Published: March 31, 2023 doi: 10.3791/65078
Automatic Translation
*1, *1, 1, 1, 1, 1, 1,2, 3, 1,4
1Cardiovascular Research Institute for Intractable Disease, College of Medicine, The Catholic University of Korea, 2Division of Cardiology, Incheon St. Mary’s Hospital, College of Medicine, The Catholic University of Korea, 3College of Pharmacy and Natural Medicine Research Institute, Mokpo National University, 4Division of Cardiology, Seoul St. Mary’s Hospital, College of Medicine, The Catholic University of Korea
* These authors contributed equally

Summary

Se necesita un modelo animal apropiado para comprender los mecanismos patológicos subyacentes a la estenosis de la válvula aórtica (EAV) y para evaluar la eficacia de las intervenciones terapéuticas. El presente protocolo describe un nuevo procedimiento para desarrollar el modelo de conejo AVS a través de una lesión directa con balón in vivo.

Abstract

Los modelos animales están emergiendo como una herramienta importante para comprender los mecanismos patológicos subyacentes a la estenosis de la válvula aórtica (EAV) debido a la falta de acceso a fuentes confiables de válvulas aórticas humanas enfermas. Entre los diversos modelos animales, los modelos de conejo AVS son uno de los más utilizados en estudios con animales grandes. Sin embargo, los modelos tradicionales de conejo AVS requieren un período prolongado de suplementación dietética y manipulación genética para inducir una estenosis significativa en la válvula aórtica, lo que limita su uso en estudios experimentales. Para abordar estas limitaciones, se propone un nuevo modelo de conejo AVS, en el que la estenosis es inducida por una lesión directa con balón en la válvula aórtica. El presente protocolo describe una técnica exitosa para la inducción de AVS en conejos blancos de Nueva Zelanda (NZW), con procedimientos paso a paso para la preparación, el procedimiento quirúrgico y el cuidado postoperatorio. Este modelo simple y reproducible ofrece un enfoque prometedor para estudiar el inicio y la progresión de la AVS y proporciona una herramienta valiosa para investigar los mecanismos patológicos subyacentes de la enfermedad.

Introduction

Cada vez se reconoce más que el uso de modelos animales apropiados puede contribuir a una mejor comprensión de los mecanismos patológicos subyacentes a la estenosis de la válvula aórtica (EAV) debido a la falta de acceso a fuentes fiables de válvulas aórticas humanas enfermas asociadas con la progresión de la estenosis aórtica (EA). Entre los diversos modelos animales para el estudio de la AVS, los conejos son uno de los modelos AVS de animales grandes más utilizados, y el modelo de conejo AVS se induce a través de la suplementación con colesterol/vitamina D2 o la manipulación genética 1,2,3,4.

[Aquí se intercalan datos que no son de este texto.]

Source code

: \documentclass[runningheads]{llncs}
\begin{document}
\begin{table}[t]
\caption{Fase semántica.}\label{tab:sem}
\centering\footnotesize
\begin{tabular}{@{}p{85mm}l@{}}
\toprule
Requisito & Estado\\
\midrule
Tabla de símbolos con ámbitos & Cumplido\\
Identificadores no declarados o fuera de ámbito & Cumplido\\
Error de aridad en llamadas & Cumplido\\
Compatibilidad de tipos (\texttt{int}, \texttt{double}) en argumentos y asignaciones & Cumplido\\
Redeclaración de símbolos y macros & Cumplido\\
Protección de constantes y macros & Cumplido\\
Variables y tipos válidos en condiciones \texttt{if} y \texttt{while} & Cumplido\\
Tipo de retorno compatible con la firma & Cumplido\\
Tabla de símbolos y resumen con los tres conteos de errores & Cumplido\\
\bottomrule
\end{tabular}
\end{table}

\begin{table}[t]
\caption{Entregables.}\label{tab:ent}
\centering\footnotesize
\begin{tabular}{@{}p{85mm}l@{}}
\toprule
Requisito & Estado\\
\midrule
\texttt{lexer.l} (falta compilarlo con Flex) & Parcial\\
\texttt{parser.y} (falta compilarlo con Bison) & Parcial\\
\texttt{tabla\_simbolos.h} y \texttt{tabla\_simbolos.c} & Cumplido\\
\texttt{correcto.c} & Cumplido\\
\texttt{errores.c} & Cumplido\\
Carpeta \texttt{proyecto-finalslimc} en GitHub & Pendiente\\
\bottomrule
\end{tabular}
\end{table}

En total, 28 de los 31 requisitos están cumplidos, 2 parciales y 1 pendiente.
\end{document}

Aunque los modelos de AVS de conejo han proporcionado información significativa sobre el desarrollo y la progresión de AVS, sigue siendo un desafío inducir AVS de manera consistente y reproducible, como se vio en nuestros experimentos preliminares.

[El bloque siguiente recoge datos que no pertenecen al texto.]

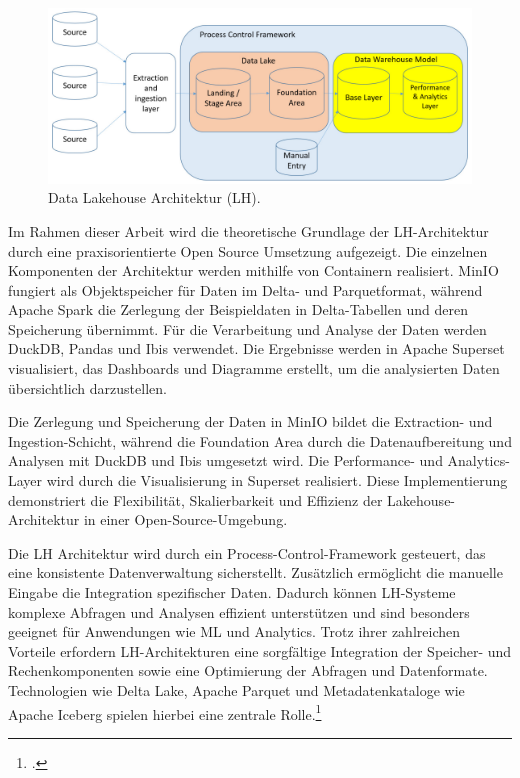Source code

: \begin{figure}[htb]
    \centering
    \includegraphics[width=0.7\linewidth]{graphics/lh-architecture.png}
    \caption[Data Lakehouse Architektur]{Data Lakehouse Architektur (LH).\footnotemark}
    \label{fig:DataLakehouse-Architecture} 
    \end{figure}

Im Rahmen dieser Arbeit wird die theoretische Grundlage der \ac{LH}-Architektur durch eine praxisorientierte Open Source Umsetzung aufgezeigt. Die einzelnen Komponenten der Architektur werden mithilfe von Containern realisiert. MinIO fungiert als Objektspeicher für Daten im Delta- und Parquetformat, während Apache Spark die Zerlegung der Beispieldaten in Delta-Tabellen und deren Speicherung übernimmt. Für die Verarbeitung und Analyse der Daten werden DuckDB, Pandas und Ibis verwendet. Die Ergebnisse werden in Apache Superset visualisiert, das Dashboards und Diagramme erstellt, um die analysierten Daten übersichtlich darzustellen.

Die Zerlegung und Speicherung der Daten in MinIO bildet die Extraction- und Ingestion-Schicht, während die Foundation Area durch die Datenaufbereitung und Analysen mit DuckDB und Ibis umgesetzt wird. Die Performance- und Analytics-Layer wird durch die Visualisierung in Superset realisiert. Diese Implementierung demonstriert die Flexibilität, Skalierbarkeit und Effizienz der Lakehouse-Architektur in einer Open-Source-Umgebung.

Die \ac{LH} Architektur wird durch ein Process-Control-Framework gesteuert, das eine konsistente Datenverwaltung sicherstellt. Zusätzlich ermöglicht die manuelle Eingabe die Integration spezifischer Daten. Dadurch können \ac{LH}-Systeme komplexe Abfragen und Analysen effizient unterstützen und sind besonders geeignet für Anwendungen wie \ac{ML} und Analytics. Trotz ihrer zahlreichen Vorteile erfordern \ac{LH}-Architekturen eine sorgfältige Integration der Speicher- und Rechenkomponenten sowie eine Optimierung der Abfragen und Datenformate. Technologien wie Delta Lake, Apache Parquet und Metadatenkataloge wie Apache Iceberg spielen hierbei eine zentrale Rolle.\footcite[Vgl.][S. 6]{mazumdarDataLakehouseData2023}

Además de los modelos animales inducidos por la dieta y genéticamente susceptibles, se ha establecido un nuevo modelo de AVS a través de la lesión mecánica directa en ratones 5,6. El modelo de lesión mecánica induce con éxito la estenosis aórtica y representa un modelo AVS simple y reproducible en ratones de tipo salvaje. Hasta donde sabemos, no ha habido estudios previos que examinen los efectos de una lesión mecánica en la válvula aórtica en modelos de conejos. Por lo tanto, este estudio proporciona un nuevo procedimiento para inducir AVS en conejos blancos machos de Nueva Zelanda a través de una lesión directa con balón en la válvula aórtica, que puede imitar con precisión la condición de estenosis aórtica valvular. Este protocolo incluye descripciones paso a paso de la preparación, el procedimiento quirúrgico y los cuidados postoperatorios, que son útiles para inducir modelos reproducibles de conejos AVS.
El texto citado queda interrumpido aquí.